Wśród rzeszy dusz zmarłych wyróżniamy też istoty
duchowe zniewolone doczesnością, które zgodnie z często wyrażaną opinią
wciąż błąkają się po ziemi. Ten obszar zagadnień może być szczególnie
kłopotliwy. Część kapłanów uważa, że choć ta sfera życia duchowego rzadko
kiedy traktowana jest poważnie, to jednak duchy zmarłych mogą oddziaływać
w wieloraki sposób na świat żywych. Z drugiej jednak strony, przesadne
zaabsorbowanie tymi pokładami rzeczywistości jest równie błędne, co
całkowite ich pominięcie.

Rozpoznając ich naturę i przewidując, na podstawie
rozeznania, ewentualne skutki ich działania, możemy przedsięwziąć kroki,
by móc na nowo cieszyć się wolnością.

Duchy te mogą przynależeć do kategorii nazwanej przez
Jezusa „duchami nieczystymi”. Nie służą ani mocom niebieskim, ani
piekielnym, lecz zdają się dryfować w „próżni”, pomiędzy światem doczesnym
a wiecznością. Za życia świętego Ojca Pio uważano, że widział on wokół
siebie więcej dusz zmarłych niż żywych ludzi, a w sytuacji nawiedzenia
przez ducha zanurzał się w modlitwie, by zechciało go przyjąć Niebo, czyli
Światłość Jezusa.

Rzecz w tym, że zewsząd oddziałuje na nas swą potęgą
niewidoczny świat — pełen jasności, ale i mroczny, odstraszający, a
zarazem przyzywający.
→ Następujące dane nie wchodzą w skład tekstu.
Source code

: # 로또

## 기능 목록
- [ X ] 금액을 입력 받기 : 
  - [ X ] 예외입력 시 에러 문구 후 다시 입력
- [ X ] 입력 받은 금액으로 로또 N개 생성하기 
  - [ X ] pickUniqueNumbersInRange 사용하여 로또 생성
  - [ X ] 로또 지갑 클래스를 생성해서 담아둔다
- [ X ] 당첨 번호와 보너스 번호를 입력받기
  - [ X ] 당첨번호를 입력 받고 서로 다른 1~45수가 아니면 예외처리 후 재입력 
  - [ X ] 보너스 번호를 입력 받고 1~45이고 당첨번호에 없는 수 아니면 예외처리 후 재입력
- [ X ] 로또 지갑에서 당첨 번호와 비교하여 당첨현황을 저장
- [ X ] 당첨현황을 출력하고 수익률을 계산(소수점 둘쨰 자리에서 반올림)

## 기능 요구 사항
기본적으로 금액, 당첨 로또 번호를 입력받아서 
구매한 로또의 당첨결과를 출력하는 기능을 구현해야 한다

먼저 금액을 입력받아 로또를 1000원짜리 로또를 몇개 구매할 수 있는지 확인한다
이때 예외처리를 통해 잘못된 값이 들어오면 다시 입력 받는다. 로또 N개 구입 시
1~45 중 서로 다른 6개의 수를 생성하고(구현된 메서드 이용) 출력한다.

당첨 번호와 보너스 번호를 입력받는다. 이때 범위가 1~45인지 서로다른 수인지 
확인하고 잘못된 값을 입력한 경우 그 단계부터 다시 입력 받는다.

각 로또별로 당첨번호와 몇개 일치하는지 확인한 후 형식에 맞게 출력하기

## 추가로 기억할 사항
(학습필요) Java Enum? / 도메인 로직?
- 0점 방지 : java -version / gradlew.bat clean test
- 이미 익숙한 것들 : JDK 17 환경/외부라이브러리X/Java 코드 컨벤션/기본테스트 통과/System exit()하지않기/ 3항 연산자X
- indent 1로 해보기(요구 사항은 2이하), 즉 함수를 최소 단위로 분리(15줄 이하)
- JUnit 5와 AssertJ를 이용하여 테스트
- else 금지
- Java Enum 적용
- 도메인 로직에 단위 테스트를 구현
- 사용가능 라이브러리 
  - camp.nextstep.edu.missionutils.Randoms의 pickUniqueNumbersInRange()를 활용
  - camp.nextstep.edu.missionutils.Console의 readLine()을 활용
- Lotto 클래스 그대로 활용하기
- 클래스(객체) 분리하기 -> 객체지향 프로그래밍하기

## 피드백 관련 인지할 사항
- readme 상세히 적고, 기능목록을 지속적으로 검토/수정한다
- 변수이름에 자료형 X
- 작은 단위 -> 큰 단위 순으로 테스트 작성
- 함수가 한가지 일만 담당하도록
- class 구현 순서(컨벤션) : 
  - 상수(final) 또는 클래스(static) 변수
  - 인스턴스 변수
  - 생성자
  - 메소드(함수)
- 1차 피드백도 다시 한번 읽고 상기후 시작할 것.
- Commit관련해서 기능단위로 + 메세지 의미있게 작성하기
Ta ukryta przed wzrokiem rzeczywistość ze swej
natury ma za zadanie nauczyć nas pobożności, modlitwy i miłości. W tej
sferze życia nie ma miejsca dla łowców taniego dreszczyku. Nie ma tu
miejsca dla okultystycznych gier planszowych Ouija, dla mediów
spirytystycznych czy dla spektakularnych pogromców duchów. Takie próby
kontaktu narażają nas na poważne niebezpieczeństwo. Przecież właśnie przed
tym ostrzega nas Pismo Święte: „Nie znajdzie się u ciebie nikt, kto by
spalił w ofierze swojego syna lub córkę, kto by praktykował wróżby,
zaklinanie, magię i czary; nikt, kto by wywoływał duchy, pytał o radę
czarowników, szukał rady u zmarłych” (Pwt 18,10-11). Oto defekt,
prześladujący skądinąd wspaniałą rzeczywistość, jaką jest nasza
nieśmiertelność.

Obecnie doświadczamy naszej doczesnej wędrówki. Czas
spędzony na tej planecie jest jak gdyby poligonem lub szkołą, gdzie
pobieramy ważne nauki i doznajemy oczyszczenia. Jeśli nie oczyścimy się
tutaj, to i tak będzie musiało to nastąpić — tyle że potem, w czyśćcu.

Oceniając, bez żadnych wstępnych założeń, relacje
osób, które w wyniku śmierci klinicznej doświadczyły podróży w zaświaty,
dochodzimy do wniosku, że sfera cielesna ustępuje duchowi, który po
śmierci ciała przenika do innego wymiaru.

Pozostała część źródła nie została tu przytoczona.